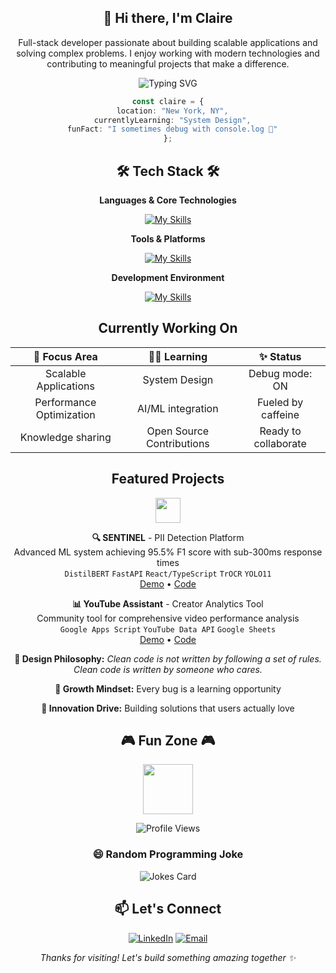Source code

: <h2 align="center"> 👋 Hi there, I'm Claire </h2>

<div align="center">

Full-stack developer passionate about building scalable applications and solving complex problems. I enjoy working with modern technologies and contributing to meaningful projects that make a difference.

![Typing SVG](https://readme-typing-svg.herokuapp.com?font=JetBrains+Mono&pause=1000&color=36BCF7&center=true&vCenter=true&width=435&lines=Full-Stack+Developer;Code+Quality+Advocate;UX-Minded+Engineer;Team+Player;Problem+Solver;Always+Learning+New+Things)

```typescript
const claire = {
  location: "New York, NY",
  currentlyLearning: "System Design",
  funFact: "I sometimes debug with console.log 🐛"
};
```

</div>

<h2 align="center"> 🛠️ Tech Stack 🛠️ </h2>

<div align="center">

**Languages & Core Technologies**

[![My Skills](https://skillicons.dev/icons?i=ts,js,py,cs,dotnet,flask,react,django,nodejs,postgres,git,docker)](https://skillicons.dev)

**Tools & Platforms**

[![My Skills](https://skillicons.dev/icons?i=aws,tailwind,linux,bash,nextjs,express,jenkins,vitest,jest,figma)](https://skillicons.dev)

**Development Environment**

[![My Skills](https://skillicons.dev/icons?i=webstorm,github,vscode,visualstudio,vim,atom)](https://skillicons.dev)

</div>

<h2 align="center"> Currently Working On </h2>

<div align="center">

| 🚀 **Focus Area** | 👩‍💻 **Learning** | ✨ **Status** |
|:---:|:---:|:---:|
| Scalable Applications | System Design | Debug mode: ON |
| Performance Optimization | AI/ML integration | Fueled by caffeine |
| Knowledge sharing | Open Source Contributions | Ready to collaborate |

</div>

<h2 align="center"> Featured Projects </h2>

<div align="center">
<img src="https://user-images.githubusercontent.com/74038190/216122041-518ac897-8d92-4c6b-9b3f-ca01dcaf38ee.png" height="40" width="40">

**🔍 SENTINEL** - PII Detection Platform  
Advanced ML system achieving 95.5% F1 score with sub-300ms response times  
`DistilBERT` `FastAPI` `React/TypeScript` `TrOCR` `YOLO11`  
[Demo](link) • [Code](link)

**📊 YouTube Assistant** - Creator Analytics Tool  
Community tool for comprehensive video performance analysis  
`Google Apps Script` `YouTube Data API` `Google Sheets`  
[Demo](link) • [Code](https://github.com/clairechung/YoutubeAssistant)

</div>

<div align="center">

**🎨 Design Philosophy:** *Clean code is not written by following a set of rules.<br> Clean code is written by someone who cares.*

**🌱 Growth Mindset:** Every bug is a learning opportunity

**🚀 Innovation Drive:** Building solutions that users actually love


</div>

<h2 align="center"> 🎮 Fun Zone 🎮 </h2>

<div align="center">

<img src="https://media.giphy.com/media/LmNwrBhejkK9EFP504/giphy.gif" width="80">

![Profile Views](https://komarev.com/ghpvc/?username=clairechung&color=blueviolet&style=for-the-badge&label=Visitors)

</div>

<h3 align="center"> 😄 Random Programming Joke </h3>

<div align="center">

![Jokes Card](https://readme-jokes.vercel.app/api?hideBorder&theme=vue)

</div>

<h2 align="center"> 📫 Let's Connect </h2>

<div align="center">

[![LinkedIn](https://img.shields.io/badge/LinkedIn-0077B5?style=for-the-badge&logo=linkedin&logoColor=white)](https://linkedin.com/in/its-claire)
[![Email](https://img.shields.io/badge/Email-D14836?style=for-the-badge&logo=gmail&logoColor=white)](mailto:cc0616@proton.me)

</div>

<div align="center">
  
_Thanks for visiting! Let's build something amazing together ✨_

</div>








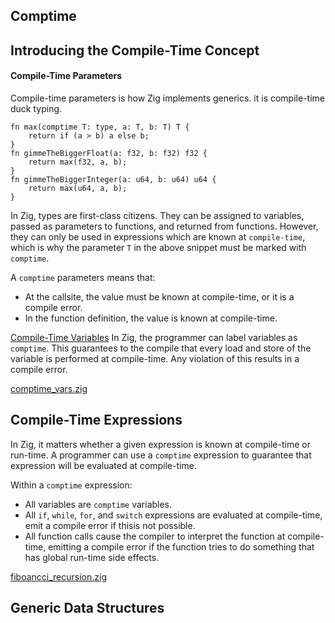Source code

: Comptime
----


Introducing the Compile-Time Concept
----

#### Compile-Time Parameters
Compile-time parameters is how Zig implements generics. it is compile-time duck typing.
```test.zig
fn max(comptime T: type, a: T, b: T) T {
    return if (a > b) a else b;
}
fn gimmeTheBiggerFloat(a: f32, b: f32) f32 {
    return max(f32, a, b);
}
fn gimmeTheBiggerInteger(a: u64, b: u64) u64 {
    return max(u64, a, b);
}
```
In Zig, types are first-class citizens. They can be assigned to variables, passed as parameters to functions, and returned from functions. However, they can only be used in expressions which are known at `compile-time`, which is why the parameter `T` in the above snippet must be marked with `comptime`.

A `comptime` parameters means that:
* At the callsite, the value must be known at compile-time, or it is a compile error.
* In the function definition, the value is known at compile-time.


[Compile-Time Variables]()
In Zig, the programmer can label variables as `comptime`. This guarantees to the compile that every load and store of the variable is performed at compile-time. Any violation of this results in a compile error.

[comptime_vars.zig](comptime_vars.zig)


Compile-Time Expressions
-----
In Zig, it matters whether a given expression is known at compile-time or run-time. A programmer can use a `comptime` expression to guarantee that expression will be evaluated at compile-time.


Within a `comptime` expression:
* All variables are `comptime` variables.
* All `if`, `while`, `for`, and `switch` expressions are evaluated at compile-time, emit a compile error if thisis not possible.
* All function calls cause the compiler to interpret the function at compile-time, emitting a compile error if the function tries to do something that has global run-time side effects.

[fiboancci_recursion.zig](fibonacci_recursion.zig)

Generic Data Structures
----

= ASSIGNMENT =
Could you repeat the entries word for word, skipping the pictures they contain?

= ANSWER BOX =
Source code

: <h2 align="center"> 👋 Hi there, I'm Claire </h2>

<div align="center">

Full-stack developer passionate about building scalable applications and solving complex problems. I enjoy working with modern technologies and contributing to meaningful projects that make a difference.

![Typing SVG](https://readme-typing-svg.herokuapp.com?font=JetBrains+Mono&pause=1000&color=36BCF7&center=true&vCenter=true&width=435&lines=Full-Stack+Developer;Code+Quality+Advocate;UX-Minded+Engineer;Team+Player;Problem+Solver;Always+Learning+New+Things)

```typescript
const claire = {
  location: "New York, NY",
  currentlyLearning: "System Design",
  funFact: "I sometimes debug with console.log 🐛"
};
```

</div>

<h2 align="center"> 🛠️ Tech Stack 🛠️ </h2>

<div align="center">

**Languages & Core Technologies**

[![My Skills](https://skillicons.dev/icons?i=ts,js,py,cs,dotnet,flask,react,django,nodejs,postgres,git,docker)](https://skillicons.dev)

**Tools & Platforms**

[![My Skills](https://skillicons.dev/icons?i=aws,tailwind,linux,bash,nextjs,express,jenkins,vitest,jest,figma)](https://skillicons.dev)

**Development Environment**

[![My Skills](https://skillicons.dev/icons?i=webstorm,github,vscode,visualstudio,vim,atom)](https://skillicons.dev)

</div>

<h2 align="center"> Currently Working On </h2>

<div align="center">

| 🚀 **Focus Area** | 👩‍💻 **Learning** | ✨ **Status** |
|:---:|:---:|:---:|
| Scalable Applications | System Design | Debug mode: ON |
| Performance Optimization | AI/ML integration | Fueled by caffeine |
| Knowledge sharing | Open Source Contributions | Ready to collaborate |

</div>

<h2 align="center"> Featured Projects </h2>

<div align="center">
<img src="https://user-images.githubusercontent.com/74038190/216122041-518ac897-8d92-4c6b-9b3f-ca01dcaf38ee.png" height="40" width="40">

**🔍 SENTINEL** - PII Detection Platform  
Advanced ML system achieving 95.5% F1 score with sub-300ms response times  
`DistilBERT` `FastAPI` `React/TypeScript` `TrOCR` `YOLO11`  
[Demo](link) • [Code](link)

**📊 YouTube Assistant** - Creator Analytics Tool  
Community tool for comprehensive video performance analysis  
`Google Apps Script` `YouTube Data API` `Google Sheets`  
[Demo](link) • [Code](https://github.com/clairechung/YoutubeAssistant)

</div>

<div align="center">

**🎨 Design Philosophy:** *Clean code is not written by following a set of rules.<br> Clean code is written by someone who cares.*

**🌱 Growth Mindset:** Every bug is a learning opportunity

**🚀 Innovation Drive:** Building solutions that users actually love


</div>

<h2 align="center"> 🎮 Fun Zone 🎮 </h2>

<div align="center">

<img src="https://media.giphy.com/media/LmNwrBhejkK9EFP504/giphy.gif" width="80">

![Profile Views](https://komarev.com/ghpvc/?username=clairechung&color=blueviolet&style=for-the-badge&label=Visitors)

</div>

<h3 align="center"> 😄 Random Programming Joke </h3>

<div align="center">

![Jokes Card](https://readme-jokes.vercel.app/api?hideBorder&theme=vue)

</div>

<h2 align="center"> 📫 Let's Connect </h2>

<div align="center">

[![LinkedIn](https://img.shields.io/badge/LinkedIn-0077B5?style=for-the-badge&logo=linkedin&logoColor=white)](https://linkedin.com/in/its-claire)
[![Email](https://img.shields.io/badge/Email-D14836?style=for-the-badge&logo=gmail&logoColor=white)](mailto:cc0616@proton.me)

</div>

<div align="center">
  
_Thanks for visiting! Let's build something amazing together ✨_

</div>








Source code

: Comptime
----


Introducing the Compile-Time Concept
----

#### Compile-Time Parameters
Compile-time parameters is how Zig implements generics. it is compile-time duck typing.
```test.zig
fn max(comptime T: type, a: T, b: T) T {
    return if (a > b) a else b;
}
fn gimmeTheBiggerFloat(a: f32, b: f32) f32 {
    return max(f32, a, b);
}
fn gimmeTheBiggerInteger(a: u64, b: u64) u64 {
    return max(u64, a, b);
}
```
In Zig, types are first-class citizens. They can be assigned to variables, passed as parameters to functions, and returned from functions. However, they can only be used in expressions which are known at `compile-time`, which is why the parameter `T` in the above snippet must be marked with `comptime`.

A `comptime` parameters means that:
* At the callsite, the value must be known at compile-time, or it is a compile error.
* In the function definition, the value is known at compile-time.


[Compile-Time Variables]()
In Zig, the programmer can label variables as `comptime`. This guarantees to the compile that every load and store of the variable is performed at compile-time. Any violation of this results in a compile error.

[comptime_vars.zig](comptime_vars.zig)


Compile-Time Expressions
-----
In Zig, it matters whether a given expression is known at compile-time or run-time. A programmer can use a `comptime` expression to guarantee that expression will be evaluated at compile-time.


Within a `comptime` expression:
* All variables are `comptime` variables.
* All `if`, `while`, `for`, and `switch` expressions are evaluated at compile-time, emit a compile error if thisis not possible.
* All function calls cause the compiler to interpret the function at compile-time, emitting a compile error if the function tries to do something that has global run-time side effects.

[fiboancci_recursion.zig](fibonacci_recursion.zig)

Generic Data Structures
----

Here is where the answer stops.